### Exercise description
Scan the records for the string "Identifiable". State how many lines contain it and add nothing.

### Exercise data

····················

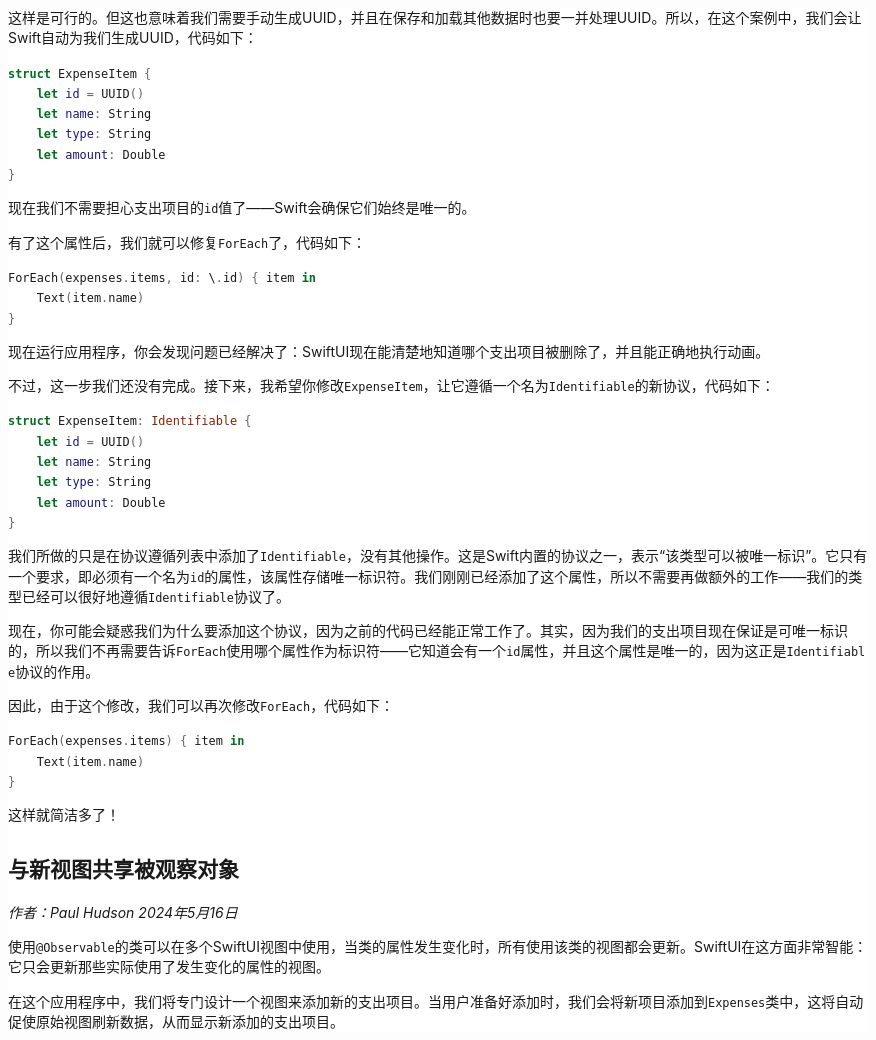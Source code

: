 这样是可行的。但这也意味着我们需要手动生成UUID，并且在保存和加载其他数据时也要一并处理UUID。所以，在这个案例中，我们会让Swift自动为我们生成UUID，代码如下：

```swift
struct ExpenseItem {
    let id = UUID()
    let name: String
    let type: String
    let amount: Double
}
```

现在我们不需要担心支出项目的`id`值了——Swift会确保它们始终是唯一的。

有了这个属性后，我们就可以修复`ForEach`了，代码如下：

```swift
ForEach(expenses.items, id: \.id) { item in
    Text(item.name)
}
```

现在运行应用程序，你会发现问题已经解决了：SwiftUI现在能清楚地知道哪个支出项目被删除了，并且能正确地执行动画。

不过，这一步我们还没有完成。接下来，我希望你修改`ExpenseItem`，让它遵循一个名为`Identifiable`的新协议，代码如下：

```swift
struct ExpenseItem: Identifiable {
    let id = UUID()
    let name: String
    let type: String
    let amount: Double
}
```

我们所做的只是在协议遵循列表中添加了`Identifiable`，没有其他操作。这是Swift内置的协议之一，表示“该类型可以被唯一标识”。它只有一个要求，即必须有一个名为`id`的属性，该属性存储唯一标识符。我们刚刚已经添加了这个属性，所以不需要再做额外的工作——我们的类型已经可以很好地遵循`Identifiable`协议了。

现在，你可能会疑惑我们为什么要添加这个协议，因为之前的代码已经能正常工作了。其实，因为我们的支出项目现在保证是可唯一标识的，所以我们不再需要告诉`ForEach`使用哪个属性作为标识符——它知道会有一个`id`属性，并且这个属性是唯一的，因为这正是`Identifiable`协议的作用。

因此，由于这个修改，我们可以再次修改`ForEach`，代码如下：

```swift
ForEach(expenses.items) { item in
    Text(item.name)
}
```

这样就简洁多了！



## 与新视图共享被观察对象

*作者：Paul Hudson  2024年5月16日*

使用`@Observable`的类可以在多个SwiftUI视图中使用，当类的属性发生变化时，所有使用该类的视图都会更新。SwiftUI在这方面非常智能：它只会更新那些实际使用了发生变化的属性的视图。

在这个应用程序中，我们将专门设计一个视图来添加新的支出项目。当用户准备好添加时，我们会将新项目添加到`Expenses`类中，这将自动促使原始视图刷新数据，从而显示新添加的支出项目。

····················

### Answer to this problem
4